• Source texts of formatted documents:
===============

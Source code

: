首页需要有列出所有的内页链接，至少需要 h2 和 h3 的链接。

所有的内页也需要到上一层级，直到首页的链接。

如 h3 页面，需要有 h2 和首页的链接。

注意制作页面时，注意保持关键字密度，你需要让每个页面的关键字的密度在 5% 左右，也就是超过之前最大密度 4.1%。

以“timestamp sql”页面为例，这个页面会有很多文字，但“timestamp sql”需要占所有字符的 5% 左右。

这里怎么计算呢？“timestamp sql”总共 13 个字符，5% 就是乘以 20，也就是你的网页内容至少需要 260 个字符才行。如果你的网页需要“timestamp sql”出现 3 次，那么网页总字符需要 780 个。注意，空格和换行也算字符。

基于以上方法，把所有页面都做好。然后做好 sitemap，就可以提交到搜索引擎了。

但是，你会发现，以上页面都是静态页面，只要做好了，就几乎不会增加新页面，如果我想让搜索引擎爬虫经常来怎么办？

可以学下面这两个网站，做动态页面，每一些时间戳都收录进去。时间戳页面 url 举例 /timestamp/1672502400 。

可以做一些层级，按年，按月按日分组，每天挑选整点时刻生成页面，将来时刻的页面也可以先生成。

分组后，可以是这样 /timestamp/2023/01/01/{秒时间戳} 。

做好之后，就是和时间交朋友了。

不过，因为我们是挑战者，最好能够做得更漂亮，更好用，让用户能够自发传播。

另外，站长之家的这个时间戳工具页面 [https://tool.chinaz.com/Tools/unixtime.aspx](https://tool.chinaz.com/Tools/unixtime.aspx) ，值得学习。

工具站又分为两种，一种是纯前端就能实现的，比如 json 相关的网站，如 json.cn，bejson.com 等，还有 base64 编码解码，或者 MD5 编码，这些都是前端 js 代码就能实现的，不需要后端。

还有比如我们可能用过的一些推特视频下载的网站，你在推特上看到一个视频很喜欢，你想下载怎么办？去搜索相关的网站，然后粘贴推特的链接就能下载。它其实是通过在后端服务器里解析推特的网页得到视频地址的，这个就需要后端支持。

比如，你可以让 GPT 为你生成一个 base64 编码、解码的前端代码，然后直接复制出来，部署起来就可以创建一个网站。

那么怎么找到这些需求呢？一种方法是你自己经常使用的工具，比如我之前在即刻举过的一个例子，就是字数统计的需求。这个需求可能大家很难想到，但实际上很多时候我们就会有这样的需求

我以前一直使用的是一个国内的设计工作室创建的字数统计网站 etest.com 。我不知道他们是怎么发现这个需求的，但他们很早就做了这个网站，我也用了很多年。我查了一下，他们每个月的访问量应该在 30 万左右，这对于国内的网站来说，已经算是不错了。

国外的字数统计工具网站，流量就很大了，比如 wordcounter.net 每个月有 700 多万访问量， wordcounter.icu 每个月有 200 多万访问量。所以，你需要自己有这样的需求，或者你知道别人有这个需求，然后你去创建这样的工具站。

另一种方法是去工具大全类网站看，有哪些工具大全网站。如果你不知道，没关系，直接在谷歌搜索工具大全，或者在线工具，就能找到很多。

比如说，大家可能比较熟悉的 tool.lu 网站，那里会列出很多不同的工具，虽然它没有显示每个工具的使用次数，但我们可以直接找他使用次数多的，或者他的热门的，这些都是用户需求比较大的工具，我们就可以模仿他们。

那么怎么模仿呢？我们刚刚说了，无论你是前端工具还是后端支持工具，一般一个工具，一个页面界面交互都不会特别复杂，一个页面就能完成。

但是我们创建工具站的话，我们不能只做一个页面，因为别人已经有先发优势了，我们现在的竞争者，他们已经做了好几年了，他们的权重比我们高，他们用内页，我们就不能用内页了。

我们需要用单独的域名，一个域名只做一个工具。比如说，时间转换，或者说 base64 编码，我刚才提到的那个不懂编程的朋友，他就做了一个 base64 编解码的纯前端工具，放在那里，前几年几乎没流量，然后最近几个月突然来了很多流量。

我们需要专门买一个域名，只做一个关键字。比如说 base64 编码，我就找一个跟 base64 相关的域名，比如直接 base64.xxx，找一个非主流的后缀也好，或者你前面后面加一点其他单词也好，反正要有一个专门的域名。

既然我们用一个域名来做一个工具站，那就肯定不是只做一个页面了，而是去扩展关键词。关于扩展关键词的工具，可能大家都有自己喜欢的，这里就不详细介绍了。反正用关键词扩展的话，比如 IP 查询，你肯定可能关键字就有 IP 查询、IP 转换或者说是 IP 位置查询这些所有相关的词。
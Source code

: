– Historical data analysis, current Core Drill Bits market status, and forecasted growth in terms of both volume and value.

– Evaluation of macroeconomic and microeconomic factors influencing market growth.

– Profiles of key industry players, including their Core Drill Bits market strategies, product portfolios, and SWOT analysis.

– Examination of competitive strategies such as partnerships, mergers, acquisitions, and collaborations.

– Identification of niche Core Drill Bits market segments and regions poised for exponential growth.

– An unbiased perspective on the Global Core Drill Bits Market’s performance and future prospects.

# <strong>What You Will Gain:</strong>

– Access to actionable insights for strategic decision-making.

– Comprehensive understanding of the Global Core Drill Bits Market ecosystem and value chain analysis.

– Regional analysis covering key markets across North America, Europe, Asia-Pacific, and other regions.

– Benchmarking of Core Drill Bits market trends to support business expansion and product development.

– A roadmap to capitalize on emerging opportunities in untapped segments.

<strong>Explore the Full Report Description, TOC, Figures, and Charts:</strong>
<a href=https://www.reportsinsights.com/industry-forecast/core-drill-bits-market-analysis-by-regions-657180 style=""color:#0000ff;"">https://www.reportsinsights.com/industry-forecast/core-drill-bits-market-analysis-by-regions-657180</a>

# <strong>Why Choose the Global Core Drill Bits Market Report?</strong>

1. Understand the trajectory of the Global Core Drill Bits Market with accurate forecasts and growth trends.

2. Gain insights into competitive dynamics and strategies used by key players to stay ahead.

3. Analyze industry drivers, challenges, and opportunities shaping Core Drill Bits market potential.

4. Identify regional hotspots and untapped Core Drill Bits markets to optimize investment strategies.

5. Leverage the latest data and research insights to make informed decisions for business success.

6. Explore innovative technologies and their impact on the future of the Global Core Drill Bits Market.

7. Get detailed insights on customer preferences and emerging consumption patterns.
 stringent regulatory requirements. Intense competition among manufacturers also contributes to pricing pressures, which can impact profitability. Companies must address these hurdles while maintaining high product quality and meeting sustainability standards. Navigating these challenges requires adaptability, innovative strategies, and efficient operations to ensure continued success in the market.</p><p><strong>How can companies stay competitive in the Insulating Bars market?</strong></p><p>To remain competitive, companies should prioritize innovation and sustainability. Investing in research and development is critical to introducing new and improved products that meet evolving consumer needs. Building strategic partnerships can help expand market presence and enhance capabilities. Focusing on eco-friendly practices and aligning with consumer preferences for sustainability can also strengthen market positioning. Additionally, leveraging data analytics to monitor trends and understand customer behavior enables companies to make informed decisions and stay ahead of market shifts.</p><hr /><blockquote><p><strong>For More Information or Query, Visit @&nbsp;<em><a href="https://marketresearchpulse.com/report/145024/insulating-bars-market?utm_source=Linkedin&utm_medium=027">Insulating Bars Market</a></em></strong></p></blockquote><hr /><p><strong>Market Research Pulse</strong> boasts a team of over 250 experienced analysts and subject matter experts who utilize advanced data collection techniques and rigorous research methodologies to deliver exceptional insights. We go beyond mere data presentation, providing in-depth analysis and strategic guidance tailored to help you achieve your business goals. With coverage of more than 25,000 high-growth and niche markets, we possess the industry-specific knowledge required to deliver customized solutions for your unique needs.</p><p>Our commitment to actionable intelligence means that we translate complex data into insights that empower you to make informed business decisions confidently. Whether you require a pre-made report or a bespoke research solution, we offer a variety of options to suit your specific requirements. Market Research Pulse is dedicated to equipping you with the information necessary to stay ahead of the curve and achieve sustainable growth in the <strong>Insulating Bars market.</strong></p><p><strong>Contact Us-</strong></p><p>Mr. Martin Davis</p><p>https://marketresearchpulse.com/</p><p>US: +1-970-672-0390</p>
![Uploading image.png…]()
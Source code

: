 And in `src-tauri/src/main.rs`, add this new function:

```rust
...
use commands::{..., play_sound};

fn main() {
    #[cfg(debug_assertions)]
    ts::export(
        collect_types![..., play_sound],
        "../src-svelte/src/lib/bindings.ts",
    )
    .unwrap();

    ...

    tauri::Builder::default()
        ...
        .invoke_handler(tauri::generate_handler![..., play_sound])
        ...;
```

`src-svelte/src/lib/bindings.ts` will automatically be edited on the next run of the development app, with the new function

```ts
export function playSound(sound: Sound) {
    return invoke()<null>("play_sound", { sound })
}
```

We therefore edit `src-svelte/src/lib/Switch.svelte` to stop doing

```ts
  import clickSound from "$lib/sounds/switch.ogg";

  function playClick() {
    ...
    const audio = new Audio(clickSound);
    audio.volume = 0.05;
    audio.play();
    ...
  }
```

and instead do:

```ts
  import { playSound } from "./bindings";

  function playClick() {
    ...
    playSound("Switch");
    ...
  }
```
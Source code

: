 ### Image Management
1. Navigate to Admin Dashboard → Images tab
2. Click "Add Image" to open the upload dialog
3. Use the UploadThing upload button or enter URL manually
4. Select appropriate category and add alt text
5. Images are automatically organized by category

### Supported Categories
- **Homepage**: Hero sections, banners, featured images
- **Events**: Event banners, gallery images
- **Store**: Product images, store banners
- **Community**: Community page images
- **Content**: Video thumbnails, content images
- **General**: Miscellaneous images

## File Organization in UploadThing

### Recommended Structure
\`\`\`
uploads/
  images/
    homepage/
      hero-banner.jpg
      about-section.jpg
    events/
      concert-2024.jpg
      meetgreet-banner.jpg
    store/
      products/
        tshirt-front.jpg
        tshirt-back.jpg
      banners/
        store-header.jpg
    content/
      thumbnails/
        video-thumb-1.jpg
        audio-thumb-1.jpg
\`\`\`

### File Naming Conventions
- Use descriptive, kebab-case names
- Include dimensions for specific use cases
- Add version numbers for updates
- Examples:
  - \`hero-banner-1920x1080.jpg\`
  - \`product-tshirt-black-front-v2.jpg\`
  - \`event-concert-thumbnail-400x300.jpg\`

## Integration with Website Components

===============

• YOUR TASK: Work out how many lines in the entries contain the string "concert", then reply with that number and nothing more.

• SOLUTION FOR THIS PROBLEM: 2